I will never forget the day my infertility was diagnosed, I’ve never felt pain like it. The sense of loss was totally overwhelming. I cried more tears than there are drops in the ocean. My heart sank like a stone to the very tips of my toes. I found myself grasping for air like a goldfish in the last few moments before it dies. I experienced a loud, deafening ringing in my ears and my vision started to blur. Nothing makes this pain bearable. Its hold never leaves you but slowly you learn to live with it.

We decided quite early on to break the news to our family and friends. Although we were able to deliver the devastating news relatively quickly, the repercussions of a diagnosis like this ripple through years like an earthquake. My self-esteem hit rock bottom. I was so ashamed of my infertility and somehow felt less of a woman. I found myself wanting to withdraw from those close to me, comparing our lives to others and worrying constantly that more bad news was on its way.

David and I are childhood sweethearts, celebrating our 26th anniversary this year. Together we survived 15 operations and seven rounds of IVF. We did acupuncture, tried every supplement going and embraced every crazy diet you can think of. I read books, blogs and spoke to friends in similar situations, which brought me great comfort. Our quest took us all around the world but eventually I came to the slow and painful realisation that my body was our biggest obstacle to becoming parents. For the first time in my life I felt totally inadequate, frightened and beaten. This was a fight we just couldn’t win – it was like trying to quickstep in suffocating quick sand.

Fortuitously it was at this low point in our lives that we were introduced to Surrogacy UK, our lifeline. A place we trusted and felt safe. The day we first met our surrogate Kirsty, was the day we started to breathe and sleep again. We found new strength and a tiny glimmer of hope appeared on the horizon like a white dove after a long, bitter war. The rest as they say may be history but we remain eternally grateful to Kirsty, her family and everyone else who helped us along the way especially Jayne Frankland, Jessica Hepburn and my mum who never gave up hope.

We could write a book about the lessons we learned but we wanted to use this opportunity to share some of these insights.
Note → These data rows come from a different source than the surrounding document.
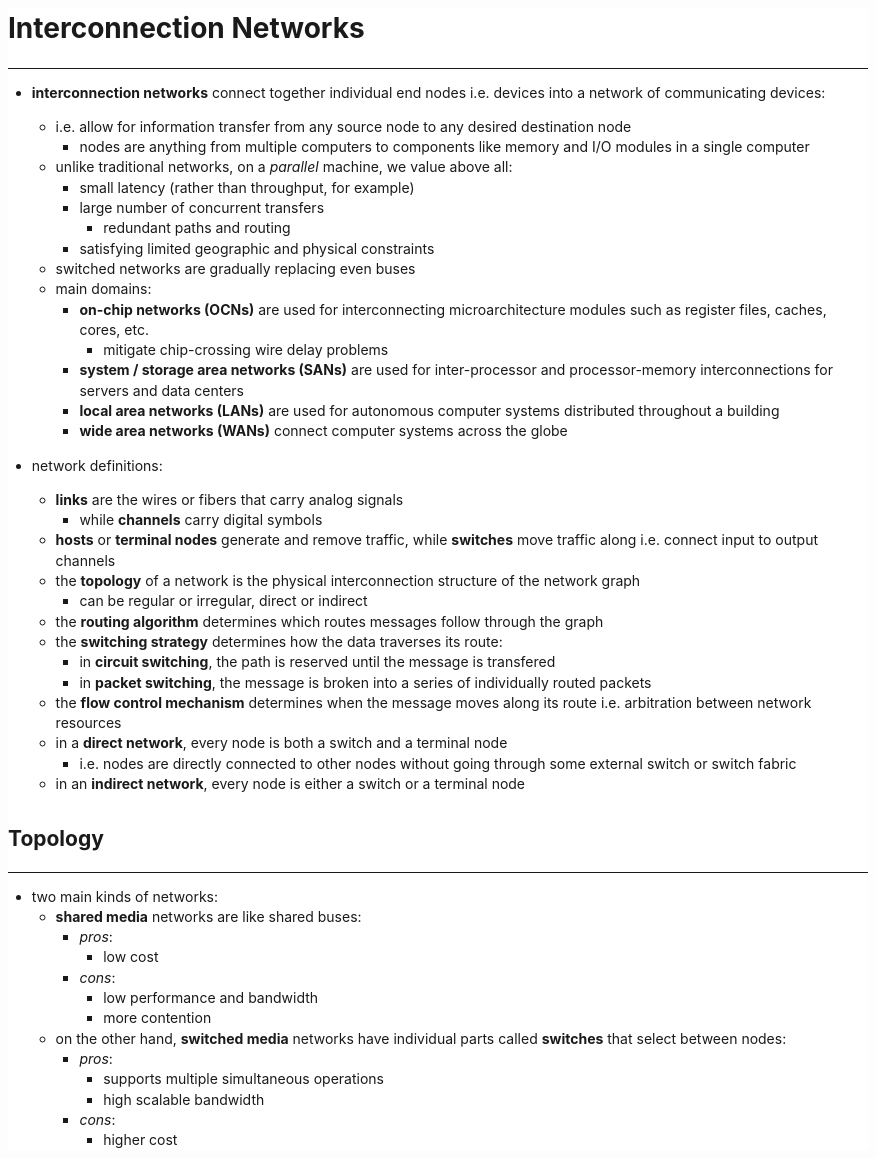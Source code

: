 # Interconnection Networks
***

- **interconnection networks** connect together individual end nodes i.e. devices into a network of communicating devices:
    - i.e. allow for information transfer from any source node to any desired destination node
        - nodes are anything from multiple computers to components like memory and I/O modules in a single computer
    - unlike traditional networks, on a *parallel* machine, we value above all:
        - small latency (rather than throughput, for example)
        - large number of concurrent transfers
            - redundant paths and routing
        - satisfying limited geographic and physical constraints
    - switched networks are gradually replacing even buses
    - main domains:
        - **on-chip networks (OCNs)** are used for interconnecting microarchitecture modules such as register files, caches, cores, etc.
            - mitigate chip-crossing wire delay problems
        - **system / storage area networks (SANs)** are used for inter-processor and processor-memory interconnections for servers and data centers
        - **local area networks (LANs)** are used for autonomous computer systems distributed throughout a building
        - **wide area networks (WANs)** connect computer systems across the globe

- network definitions:
    - **links** are the wires or fibers that carry analog signals
        - while **channels** carry digital symbols
    - **hosts** or **terminal nodes** generate and remove traffic, while **switches** move traffic along i.e. connect input to output channels
    - the **topology** of a network is the physical interconnection structure of the network graph
        - can be regular or irregular, direct or indirect
    - the **routing algorithm** determines which routes messages follow through the graph
    - the **switching strategy** determines how the data traverses its route:
        - in **circuit switching**, the path is reserved until the message is transfered
        - in **packet switching**, the message is broken into a series of individually routed packets
    - the **flow control mechanism** determines when the message moves along its route i.e. arbitration between network resources
    - in a **direct network**, every node is both a switch and a terminal node
        - i.e. nodes are directly connected to other nodes without going through some external switch or switch fabric
    - in an **indirect network**, every node is either a switch or a terminal node

## Topology
***

- two main kinds of networks:
    - **shared media** networks are like shared buses:
        - *pros*:
            - low cost
        - *cons*:
            - low performance and bandwidth
            - more contention
    - on the other hand, **switched media** networks have individual parts called **switches** that select between nodes:
        - *pros*:
            - supports multiple simultaneous operations
            - high scalable bandwidth
        - *cons*:
            - higher cost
Educate yourself about your own fertility and don’t delay starting the family you’ve always wanted, the risks are too great. Practice forgiveness and be kind to yourself. Look after one another, your partner carries you on their shoulders when your legs fail. Be prepared to fail, repeatedly, but remember the difference between falling down and refusing to get back up because one is much more dangerous than the other. Live full, energetic and fulfilled lives whilst you’re waiting – don’t sit at home on the sofa mourning a different life, as this invites misery and often ends in divorce. Pursue your passions with purpose – these pleasures can bring a welcome distraction but you may also find that they take your life in a completely different direction. No one wants to talk his or her fears but it is essential that we do. The most important thing I’ve learned about fear is that it has two meanings – forget everything and run, or face everything and rise. Before you choose your own interpretation, know that fear kills more dreams than failure ever could.
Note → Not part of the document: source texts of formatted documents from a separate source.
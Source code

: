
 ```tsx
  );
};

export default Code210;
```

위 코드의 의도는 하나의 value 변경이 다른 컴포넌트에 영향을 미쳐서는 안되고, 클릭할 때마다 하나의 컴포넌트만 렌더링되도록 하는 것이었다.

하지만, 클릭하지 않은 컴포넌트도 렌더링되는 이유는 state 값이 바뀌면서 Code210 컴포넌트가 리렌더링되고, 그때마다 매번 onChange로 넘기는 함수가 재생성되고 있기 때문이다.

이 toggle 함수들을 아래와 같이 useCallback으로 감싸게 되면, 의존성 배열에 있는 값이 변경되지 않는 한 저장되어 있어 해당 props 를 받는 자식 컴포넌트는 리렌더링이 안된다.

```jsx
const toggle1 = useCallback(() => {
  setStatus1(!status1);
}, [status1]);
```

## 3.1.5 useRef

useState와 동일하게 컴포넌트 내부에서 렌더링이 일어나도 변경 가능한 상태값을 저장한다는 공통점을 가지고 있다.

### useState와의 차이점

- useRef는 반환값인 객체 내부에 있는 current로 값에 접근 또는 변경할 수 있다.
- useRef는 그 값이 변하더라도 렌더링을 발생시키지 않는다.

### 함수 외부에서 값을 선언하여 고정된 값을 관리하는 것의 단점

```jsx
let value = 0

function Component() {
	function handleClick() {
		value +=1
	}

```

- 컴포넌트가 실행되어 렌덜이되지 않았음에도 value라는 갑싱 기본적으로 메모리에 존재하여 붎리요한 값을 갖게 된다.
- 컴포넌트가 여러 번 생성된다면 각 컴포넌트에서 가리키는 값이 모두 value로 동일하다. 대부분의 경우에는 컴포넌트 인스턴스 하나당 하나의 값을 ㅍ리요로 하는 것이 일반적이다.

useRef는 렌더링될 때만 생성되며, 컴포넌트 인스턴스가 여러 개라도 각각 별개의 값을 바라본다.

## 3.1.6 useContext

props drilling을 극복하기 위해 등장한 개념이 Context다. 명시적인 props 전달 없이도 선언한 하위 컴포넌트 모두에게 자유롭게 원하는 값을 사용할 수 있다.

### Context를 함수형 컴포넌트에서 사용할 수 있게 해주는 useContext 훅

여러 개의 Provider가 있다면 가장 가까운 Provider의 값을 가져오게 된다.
The truth is David and I have won the lottery. This experience has shaped us into two very fortunate, resilient and grateful people. We’ve tested our family ties and friendships to their limit and we’re delighted to say they’ve not just survived, but blossomed. Most importantly of all through surrogacy we’ve been privileged to witness first hand, humanity at its very best. Surrogacy is such an incredible selfless act, it has restored my faith in something that I had believed all my life, which is that good things happen to good people.

Primrose is the 151st baby born to Surrogacy UK. It’s thanks to this charity that we’ve had the pleasure of meeting some phenomenal women and bonded with some good friends for life. I’m incredibly proud to be still very happily married and we are truly blessed to have Primrose who radiates joy, as she is loved so much, by so many.

And for those women still struggling or scared by infertility I ask you to reflect upon this: yes we are damaged, broken and unhinged but so are shooting stars and comets. Surrogacy rocks.